Pour les requérants des deux actions collectives du Québec, les victimes de cancer du poumon et de cancer de la gorge pourront recevoir jusqu’à 100 000 $ et celles atteintes d’emphysème ou de maladie pulmonaire obstructive chronique (MPOC) jusqu’à 30 000 $, selon les modalités de leur cas spécifique, pour un total de 4,25 milliards $. Pour les requérants des autres provinces, qui n’ont pas eu à débattre devant les tribunaux, les sommes allouées pour les mêmes maladies pourront atteindre, respectivement, jusqu’à 60 000 $ et 18 000 $, pour un total de 2,5 milliards $.

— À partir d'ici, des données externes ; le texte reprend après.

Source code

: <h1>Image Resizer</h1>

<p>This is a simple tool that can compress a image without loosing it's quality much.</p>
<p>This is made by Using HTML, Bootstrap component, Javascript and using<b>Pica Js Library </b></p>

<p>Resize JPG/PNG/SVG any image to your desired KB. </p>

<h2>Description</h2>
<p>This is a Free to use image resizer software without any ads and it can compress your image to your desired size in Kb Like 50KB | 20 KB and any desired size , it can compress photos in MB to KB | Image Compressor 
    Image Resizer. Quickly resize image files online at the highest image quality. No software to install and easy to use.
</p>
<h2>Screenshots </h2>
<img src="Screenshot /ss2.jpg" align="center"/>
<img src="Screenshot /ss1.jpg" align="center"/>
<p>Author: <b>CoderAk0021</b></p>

L’entente prévoit le versement des sommes aux héritiers des victimes et aux héritiers des héritiers, car plusieurs n’ont pas survécu aux 25 années de combat judiciaire. «Le dossier a tellement pris de temps que les gens sont tombés au combat et c’est absolument tragique», a déploré Me Johnston.

«Jusqu’à la fin»

Lise Blais, la veuve du requérant original Jean-Yves Blais, a reconnu que sa foi avait fléchi en cours de route. «C’est sûr qu’on se décourage, mais moi j’ai toujours dit que j’irais jusqu’à la fin. (…) Mon mari a souffert beaucoup, énormément. J’aimerais bien qu’il soit là encore», a-t-elle laissé tomber en rappelant que celui-ci avait lutté contre deux cancers et l’emphysème.

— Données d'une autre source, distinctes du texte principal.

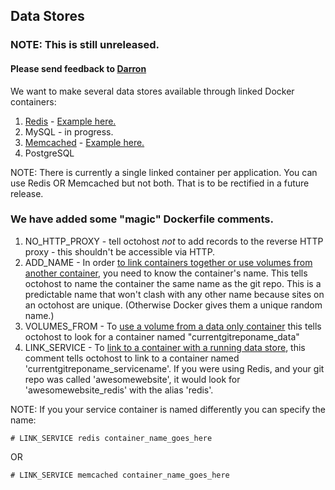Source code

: ## Data Stores
### NOTE: This is still unreleased.
#### Please send feedback to [Darron](mailto:darron@froese.org)

We want to make several data stores available through linked Docker containers:

1. [Redis](/data-stores-redis.html) - [Example here.](http://redis.octohost.io)
2. MySQL - in progress.
3. [Memcached](/data-stores-memcached.html) - [Example here.](http://memcached.octohost.io)
4. PostgreSQL

NOTE: There is currently a single linked container per application. You can use Redis OR Memcached but not both. That is to be rectified in a future release.

### We have added some "magic" Dockerfile comments.

1. NO\_HTTP\_PROXY - tell octohost _not_ to add records to the reverse HTTP proxy - this shouldn't be accessible via HTTP.
2. ADD\_NAME - In order [to link containers together or use volumes from another container](https://docs.docker.io/en/latest/use/working_with_links_names/), you need to know the container's name. This tells octohost to name the container the same name as the git repo. This is a predictable name that won't clash with any other name because sites on an octohost are unique. \(Otherwise Docker gives them a unique random name.\)
3. VOLUMES\_FROM - To [use a volume from a data only container](https://docs.docker.io/en/latest/use/working_with_links_names/) this tells octohost to look for a container named "currentgitreponame\_data"
4. LINK\_SERVICE - To [link to a container with a running data store](https://docs.docker.io/en/latest/use/working_with_links_names/), this comment tells octohost to link to a container named 'currentgitreponame\_servicename'. If you were using Redis, and your git repo was called 'awesomewebsite', it would look for 'awesomewebsite\_redis' with the alias 'redis'. 

NOTE: If you your service container is named differently you can specify the name:

`# LINK_SERVICE redis container_name_goes_here`

OR

`# LINK_SERVICE memcached container_name_goes_here`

«La cigarette, pour moi, ça n’a jamais été mon gros fort, mais il faudrait que (les cigarettiers) s’écrasent d’eux autres mêmes», a-t-elle ajouté.

À ses côtés, son fils Martin Blais a tenu à livrer ce message aux compagnies de tabac: «Si vous avez une once de dignité, réglez donc une fois pour toutes.»

Les avocats promettent un processus de réclamation simple et, surtout, sans tracas additionnel, a précisé Me Johnston, qui a souligné qu’il s’agissait là d’un gain important par rapport au jugement initial. «Si on ne faisait qu’appliquer le jugement tel qu’il a été rendu, les compagnies de tabac auraient pu contester chaque réclamation. Maintenant, il n’y aura aucune contestation possible, aucune intervention de qui que ce soit.»

Provinces: un ajout budgétaire significatif

La part du lion de l’arrangement, soit 24,8 milliards $, ira toutefois aux provinces et territoires, dont 6,65 milliards $ au Québec et 7,14 milliards $ à l’Ontario. Il s’agit d’un montant bien en deçà du millier de milliards $ qu’elles réclamaient, a reconnu l’avocat qui représentait les victimes du reste du Canada, Me Raymond Wagner. «C’est un plan du faisable, pas un plan de l’impossible à faire. En d’autres termes, c’est un plan qui vise à mettre une compensation dans les mains des victimes et non à pousser les compagnies vers la faillite, où l’on ne réussirait qu’à récupérer leurs équipements, que l’on mettrait en vente et personne n’obtiendrait de compensation.»

La somme de 32,5 milliards $ se trouve à être la plus importante compensation jamais versée à des requérants au Canada, tous types de causes confondus.

Parmi les étapes qui restent à franchir, le juge ontarien au dossier de protection en vertu de la LACC fixera le 31 octobre prochain un échéancier pour voter sur le plan, qui a déjà été entériné par les créanciers du Québec, «une formalité», selon Me Lespérance. Le vote lui-même, qui requiert une majorité des deux tiers des créanciers en nombre et en valeur de créances, aura lieu le 12 décembre et l’arrangement sera ensuite retourné devant le juge pour une approbation attendue au début de 2025, ce qui permettrait la mise en marche du processus de réclamation.